• Prompt: Scan the entries for the string "Внешний" and give the number of lines that have it, nothing further.

[Exercise inputs Boundary: Start]

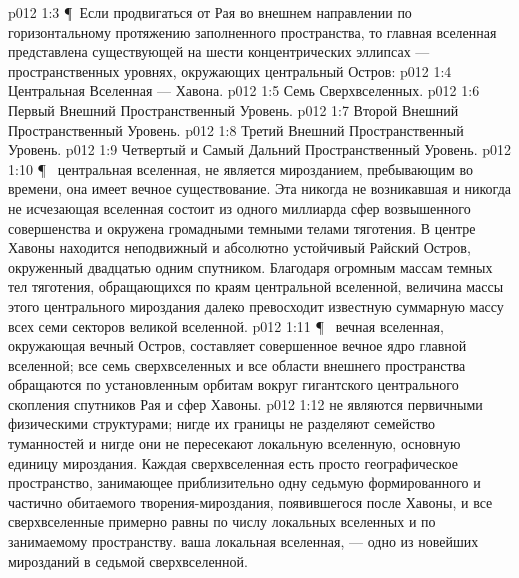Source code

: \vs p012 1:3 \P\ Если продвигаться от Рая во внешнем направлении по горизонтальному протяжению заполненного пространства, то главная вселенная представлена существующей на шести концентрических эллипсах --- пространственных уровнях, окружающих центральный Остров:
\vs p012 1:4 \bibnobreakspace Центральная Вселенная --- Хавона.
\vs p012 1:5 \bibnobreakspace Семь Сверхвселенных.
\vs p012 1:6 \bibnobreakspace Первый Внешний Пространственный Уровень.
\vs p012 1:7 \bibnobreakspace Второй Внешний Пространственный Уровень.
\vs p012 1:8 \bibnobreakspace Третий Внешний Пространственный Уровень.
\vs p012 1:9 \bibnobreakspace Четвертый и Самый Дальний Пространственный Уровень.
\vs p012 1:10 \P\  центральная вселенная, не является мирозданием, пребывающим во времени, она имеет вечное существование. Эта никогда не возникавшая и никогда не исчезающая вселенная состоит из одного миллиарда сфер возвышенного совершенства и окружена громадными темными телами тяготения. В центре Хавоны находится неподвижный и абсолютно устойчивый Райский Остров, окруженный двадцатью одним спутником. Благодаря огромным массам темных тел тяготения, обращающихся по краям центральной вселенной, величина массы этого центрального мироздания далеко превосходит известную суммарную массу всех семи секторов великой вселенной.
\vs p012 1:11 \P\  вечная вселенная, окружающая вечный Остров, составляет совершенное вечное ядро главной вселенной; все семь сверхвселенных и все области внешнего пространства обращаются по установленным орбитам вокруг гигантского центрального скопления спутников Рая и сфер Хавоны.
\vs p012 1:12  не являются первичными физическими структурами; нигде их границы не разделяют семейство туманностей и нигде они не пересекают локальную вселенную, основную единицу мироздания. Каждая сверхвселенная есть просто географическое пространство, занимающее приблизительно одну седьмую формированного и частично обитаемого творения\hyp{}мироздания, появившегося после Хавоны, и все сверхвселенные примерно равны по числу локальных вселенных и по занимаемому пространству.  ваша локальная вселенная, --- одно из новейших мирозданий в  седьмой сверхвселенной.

[Exercise inputs Boundary: End]
[Exercise inputs Boundary: Start]

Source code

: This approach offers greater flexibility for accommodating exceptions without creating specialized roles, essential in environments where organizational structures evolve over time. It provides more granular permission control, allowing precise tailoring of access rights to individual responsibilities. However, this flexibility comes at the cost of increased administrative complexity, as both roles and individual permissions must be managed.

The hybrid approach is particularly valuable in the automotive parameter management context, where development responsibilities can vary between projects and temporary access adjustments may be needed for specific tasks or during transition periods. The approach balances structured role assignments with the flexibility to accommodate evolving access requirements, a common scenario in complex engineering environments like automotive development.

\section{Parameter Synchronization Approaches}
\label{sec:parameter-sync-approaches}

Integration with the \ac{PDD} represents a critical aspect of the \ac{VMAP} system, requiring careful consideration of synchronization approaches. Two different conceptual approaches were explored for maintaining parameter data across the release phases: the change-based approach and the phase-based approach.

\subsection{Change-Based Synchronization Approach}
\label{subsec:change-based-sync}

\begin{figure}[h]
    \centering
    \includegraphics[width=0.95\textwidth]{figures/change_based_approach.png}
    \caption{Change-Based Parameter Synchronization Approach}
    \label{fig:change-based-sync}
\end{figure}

[Exercise inputs Boundary: End]

• Finished exercise: 3